What this task involves: Where a line below includes the word "uscenti", copy that line.

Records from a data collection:
================================

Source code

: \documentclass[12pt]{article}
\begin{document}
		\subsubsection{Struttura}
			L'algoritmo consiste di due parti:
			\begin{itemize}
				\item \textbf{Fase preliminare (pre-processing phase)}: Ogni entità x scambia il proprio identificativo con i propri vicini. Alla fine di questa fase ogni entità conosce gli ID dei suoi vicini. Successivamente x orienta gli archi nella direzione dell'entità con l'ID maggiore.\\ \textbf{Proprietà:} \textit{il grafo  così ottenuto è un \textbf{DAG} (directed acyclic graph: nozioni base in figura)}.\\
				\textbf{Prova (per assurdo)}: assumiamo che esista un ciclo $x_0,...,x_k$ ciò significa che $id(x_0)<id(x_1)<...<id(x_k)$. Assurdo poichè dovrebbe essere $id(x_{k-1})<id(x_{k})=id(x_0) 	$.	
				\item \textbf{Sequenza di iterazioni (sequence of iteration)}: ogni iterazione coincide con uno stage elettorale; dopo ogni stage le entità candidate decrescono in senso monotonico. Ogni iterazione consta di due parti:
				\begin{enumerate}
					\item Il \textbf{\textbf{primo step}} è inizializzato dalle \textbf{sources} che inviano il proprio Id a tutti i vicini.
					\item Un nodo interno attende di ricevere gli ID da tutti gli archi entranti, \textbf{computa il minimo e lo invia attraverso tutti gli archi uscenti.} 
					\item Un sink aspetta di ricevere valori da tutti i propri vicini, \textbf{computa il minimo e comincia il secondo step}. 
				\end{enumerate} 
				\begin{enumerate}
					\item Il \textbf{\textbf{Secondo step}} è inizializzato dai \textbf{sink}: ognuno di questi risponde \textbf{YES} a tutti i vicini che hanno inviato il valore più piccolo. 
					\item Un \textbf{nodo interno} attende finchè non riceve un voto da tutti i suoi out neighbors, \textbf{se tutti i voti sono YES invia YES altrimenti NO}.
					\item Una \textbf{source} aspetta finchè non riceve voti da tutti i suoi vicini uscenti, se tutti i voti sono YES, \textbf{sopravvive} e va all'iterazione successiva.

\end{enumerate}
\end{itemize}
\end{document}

================================

Problem solution:
					\item Un nodo interno attende di ricevere gli ID da tutti gli archi entranti, \textbf{computa il minimo e lo invia attraverso tutti gli archi uscenti.} 
					\item Una \textbf{source} aspetta finchè non riceve voti da tutti i suoi vicini uscenti, se tutti i voti sono YES, \textbf{sopravvive} e va all'iterazione successiva.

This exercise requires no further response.